Au printemps de cette année, un groupe de travail lié à la CITraP (Communauté d'intérêts pour les transports publics) et emmené par le professeur Daniel Mange a présenté à la presse une idée apparemment extravagante: construire une nouvelle ligne ferroviaire à grande vitesse entre Lausanne et Genève, dont la majeure partie du trajet longerait celui de l'autoroute. (1)

Cette proposition originale s'inscrit dans un contexte très actuel: entre les deux capitales lémaniques, les infrastructures de transport, tant routières que ferroviaires, sont aujourd'hui saturées. Les pouvoirs publics ont élaboré des plans d'élargissement de l'autoroute (deux fois trois pistes sur certains tronçons), mais aussi de la ligne CFF actuelle qui passerait de deux à trois voies, voire à quatre à certains endroits: c'est le projet «Léman 2030», dont le coup d'envoi vient d'être donné à Renens.

L'aménagement d'une troisième voie sur la ligne ferroviaire actuelle, au milieu de zones densément construites, prendra beaucoup de temps et coûtera très cher. Or, selon l'étude de la CITraP, un tel investissement n'aboutira qu'à un piètre progrès dans la mesure où trois voies ne suffiront pas à absorber l'augmentation prévisible du trafic: il en faudrait au moins quatre sur toute la ligne pour faire «cohabiter» un nombre croissant de trains rapides directs et intercités, de trains de marchandises plus lents et de trains régionaux s'arrêtant à chaque gare. Même si on parvenait à aménager quatre voies sur toute la ligne, le tracé de cette dernière resterait, comme aujourd'hui, inaccessible aux vitesses élevées qui s'imposent progressivement dans le trafic voyageur (200 km/h ou plus). En outre, on ne résoudrait pas le problème récurrent de l'absence d'itinéraire de remplacement entre Lausanne et Genève (problème aigu en cas de panne ou d'accident sur une ligne aussi fréquentée).

La logique de l'autoroute

Ces considérations ont amené les auteurs de l'étude à la conclusion qu'il serait plus opportun d'investir directement dans la construction d'une nouvelle ligne, à l'écart de celle existante. L'idée a déjà été envisagée par le passé. Cela permettrait de séparer les types de trafic, en acheminant rapidement les trains voyageurs directs tandis que les trains plus lents ou desservant les gares intermédiaires continueraient d'emprunter l'ancienne ligne. La logique correspondrait à celle qui a présidé autrefois à la construction de l'autoroute: offrir au trafic interville une nouvelle voie rapide hors des zones urbaines.

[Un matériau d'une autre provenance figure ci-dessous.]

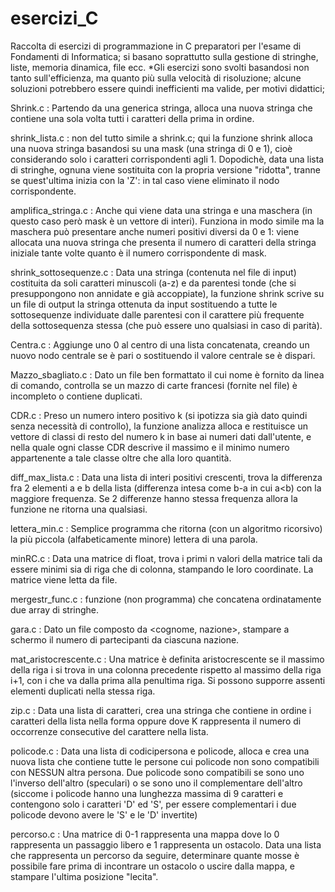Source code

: # esercizi_C
Raccolta di esercizi di programmazione in C preparatori per l'esame di Fondamenti di Informatica; si basano soprattutto sulla gestione di stringhe, liste, memoria dinamica, file ecc. *Gli esercizi sono svolti basandosi non tanto sull'efficienza, ma quanto più sulla velocità di risoluzione; alcune soluzioni potrebbero essere quindi inefficienti ma valide, per motivi didattici;

Shrink.c : Partendo da una generica stringa, alloca una nuova stringa che contiene una sola volta tutti i caratteri della prima in ordine.

shrink_lista.c : non del tutto simile a shrink.c; qui la funzione shrink alloca una nuova stringa basandosi su una mask (una stringa di 0 e 1), cioè considerando solo i caratteri corrispondenti agli 1. Dopodichè, data una lista di stringhe, ognuna viene sostituita con la propria versione "ridotta", tranne se quest'ultima inizia con la 'Z': in tal caso viene eliminato il nodo corrispondente.

amplifica_stringa.c : Anche qui viene data una stringa e una maschera (in questo caso però mask è un vettore di interi). Funziona in modo simile ma la maschera può presentare anche numeri positivi diversi da 0 e 1: viene allocata una nuova stringa che presenta il numero di caratteri della stringa iniziale tante volte quanto è il numero corrispondente di mask.

shrink_sottosequenze.c : Data una stringa (contenuta nel file di input) costituita da soli caratteri minuscoli (a-z) e da parentesi tonde (che si presuppongono non annidate e già accoppiate), la funzione shrink scrive su un file di output la stringa ottenuta da input sostituendo a tutte le sottosequenze individuate dalle parentesi con il carattere più frequente della sottosequenza stessa (che può essere uno qualsiasi in caso di parità).

Centra.c : Aggiunge uno 0 al centro di una lista concatenata, creando un nuovo nodo centrale se è pari o sostituendo il valore centrale se è dispari.

Mazzo_sbagliato.c : Dato un file ben formattato il cui nome è fornito da linea di comando, controlla se un mazzo di carte francesi (fornite nel file) è incompleto o contiene duplicati.

CDR.c : Preso un numero intero positivo k (si ipotizza sia già dato quindi senza necessità di controllo), la funzione analizza alloca e restituisce un vettore di classi di resto del numero k in base ai numeri dati dall'utente, e nella quale ogni classe CDR descrive il massimo e il minimo numero appartenente a tale classe oltre che alla loro quantità.

diff_max_lista.c : Data una lista di interi positivi crescenti, trova la differenza fra 2 elementi a e b della lista (differenza intesa come b-a in cui a<b) con la maggiore frequenza. Se 2 differenze hanno stessa frequenza allora la funzione ne ritorna una qualsiasi.

lettera_min.c : Semplice programma che ritorna (con un algoritmo ricorsivo) la più piccola (alfabeticamente minore) lettera di una parola.

minRC.c : Data una matrice di float, trova i primi n valori della matrice tali da essere minimi sia di riga che di colonna, stampando le loro coordinate. La matrice viene letta da file.

mergestr_func.c : funzione (non programma) che concatena ordinatamente due array di stringhe.

gara.c : Dato un file composto da <cognome, nazione>, stampare a schermo il numero di partecipanti da ciascuna nazione.

mat_aristocrescente.c : Una matrice è definita aristocrescente se il massimo della riga i si trova in una colonna precedente rispetto al massimo della riga 
i+1, con i che va dalla prima alla penultima riga. Si possono supporre assenti elementi duplicati nella stessa riga.

zip.c : Data una lista di caratteri, crea una stringa che contiene in ordine i caratteri della lista nella forma <c> oppure <cK> dove K rappresenta il numero di occorrenze consecutive del carattere nella lista.

policode.c : Data una lista di codicipersona e policode, alloca e crea una nuova lista che contiene tutte le persone cui policode non sono compatibili con NESSUN altra persona. Due policode sono compatibili se sono uno l'inverso dell'altro (speculari) o se sono uno il complementare dell'altro (siccome i policode hanno una lunghezza massima di 9 caratteri e contengono solo i caratteri 'D' ed 'S', per essere complementari i due policode devono avere le 'S' e le 'D' invertite)

percorso.c : Una matrice di 0-1 rappresenta una mappa dove lo 0 rappresenta un passaggio libero e 1 rappresenta un ostacolo. Data una lista che rappresenta un percorso da seguire, determinare quante mosse è possibile fare prima di incontrare un ostacolo o uscire dalla mappa, e stampare l'ultima posizione "lecita".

La comparaison avec l'autoroute est d'autant plus pertinente que l'étude propose précisément de suivre le tracé de cette dernière: des travaux d'aménagement et d'élargissement y sont prévus, qui pourraient en partie être coordonnés avec le chantier de la nouvelle ligne ferroviaire. Le profil présente des courbes larges, adaptées aux vitesses recherchées. L'impact sur le paysage serait modéré et l'acquisition de terrains serait plus facile; cas échéant, le train pourrait passer en dessous ou en contrebas de l'autoroute.

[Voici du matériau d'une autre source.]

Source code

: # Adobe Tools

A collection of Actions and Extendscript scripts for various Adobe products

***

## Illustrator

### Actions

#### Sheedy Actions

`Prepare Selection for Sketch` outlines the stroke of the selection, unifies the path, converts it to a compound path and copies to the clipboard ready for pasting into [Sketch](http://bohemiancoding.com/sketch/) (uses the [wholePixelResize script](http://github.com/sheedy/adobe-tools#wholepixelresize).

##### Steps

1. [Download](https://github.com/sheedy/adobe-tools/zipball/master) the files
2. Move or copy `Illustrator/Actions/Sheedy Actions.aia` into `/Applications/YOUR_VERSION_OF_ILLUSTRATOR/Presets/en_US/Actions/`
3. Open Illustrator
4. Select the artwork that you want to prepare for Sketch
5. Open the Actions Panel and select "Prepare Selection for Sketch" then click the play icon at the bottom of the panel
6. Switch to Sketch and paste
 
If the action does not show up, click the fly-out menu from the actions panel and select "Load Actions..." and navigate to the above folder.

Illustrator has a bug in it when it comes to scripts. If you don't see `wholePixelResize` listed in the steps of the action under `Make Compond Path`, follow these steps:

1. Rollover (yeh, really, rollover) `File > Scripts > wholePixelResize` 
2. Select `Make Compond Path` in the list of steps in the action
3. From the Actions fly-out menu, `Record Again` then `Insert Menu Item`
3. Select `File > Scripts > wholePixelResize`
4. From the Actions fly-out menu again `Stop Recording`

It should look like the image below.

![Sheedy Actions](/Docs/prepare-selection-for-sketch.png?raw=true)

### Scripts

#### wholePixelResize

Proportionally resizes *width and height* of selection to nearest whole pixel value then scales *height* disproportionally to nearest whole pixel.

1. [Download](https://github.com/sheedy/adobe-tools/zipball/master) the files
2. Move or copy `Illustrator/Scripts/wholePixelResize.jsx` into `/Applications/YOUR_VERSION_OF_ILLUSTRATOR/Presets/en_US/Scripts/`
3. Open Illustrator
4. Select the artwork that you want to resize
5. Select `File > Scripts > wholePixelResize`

L'étude, assez détaillée tant dans les aspects techniques que financiers et politiques, chiffre le projet entre 3,8 et 4,4 milliards de francs. Ce prix est présenté comme raisonnable en comparaison des 2,8 milliards estimés pour une troisième voie sur le tracé actuel qui n'offrirait, après dix à quinze ans de travaux au minimum, qu'une amélioration réduite en terme de capacité et nulle en terme de vitesse et de tracé alternatif,

La discussion doit avoir lieu maintenant

Nous n'avons pas la compétence nécessaire pour juger de tous les éléments avancés par le groupe de travail de la CITraP. Mais il faut bien avouer que l'argumentation est convaincante et le projet séduisant. Trop ambitieux? Des infrastructures bien plus ambitieuses ont été réalisées depuis de nombreuses années sur l'axe du Saint-Gothard et dans la région de Zurich; il n'y a pas de raison que l'arc lémanique, en plein développement, soit moins bien servi!

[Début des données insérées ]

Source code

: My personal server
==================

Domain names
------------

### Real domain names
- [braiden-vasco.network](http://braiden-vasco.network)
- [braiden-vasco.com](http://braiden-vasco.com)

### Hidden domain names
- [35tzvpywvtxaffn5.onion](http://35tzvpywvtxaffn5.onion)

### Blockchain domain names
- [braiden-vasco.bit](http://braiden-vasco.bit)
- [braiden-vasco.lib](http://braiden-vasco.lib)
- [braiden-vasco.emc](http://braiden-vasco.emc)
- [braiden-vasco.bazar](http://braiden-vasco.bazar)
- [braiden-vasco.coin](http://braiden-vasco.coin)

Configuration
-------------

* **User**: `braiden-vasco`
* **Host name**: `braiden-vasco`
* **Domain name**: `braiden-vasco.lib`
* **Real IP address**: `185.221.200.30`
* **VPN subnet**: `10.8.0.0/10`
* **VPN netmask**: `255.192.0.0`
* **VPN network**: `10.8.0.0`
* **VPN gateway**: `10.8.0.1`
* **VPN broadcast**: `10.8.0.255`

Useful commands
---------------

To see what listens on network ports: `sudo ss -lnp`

Certains craignent que cette nouvelle proposition n'interfère dans le calendrier du projet officiel de troisième voie. Mais l'idée lancée par la CITraP est précisément une remise en question du projet officiel, auquel sont adressés plusieurs reproches qui méritent examen. Il est illusoire d'imaginer qu'on pourra réaliser l'un et l'autre, même par étapes: il faut choisir maintenant la meilleure des deux solutions et la défendre ensuite fermement face à la Berne fédérale. La possibilité de coordonner les travaux ferroviaires et autoroutiers représente également une circonstance favorable qu'on ne retrouvera pas ensuite.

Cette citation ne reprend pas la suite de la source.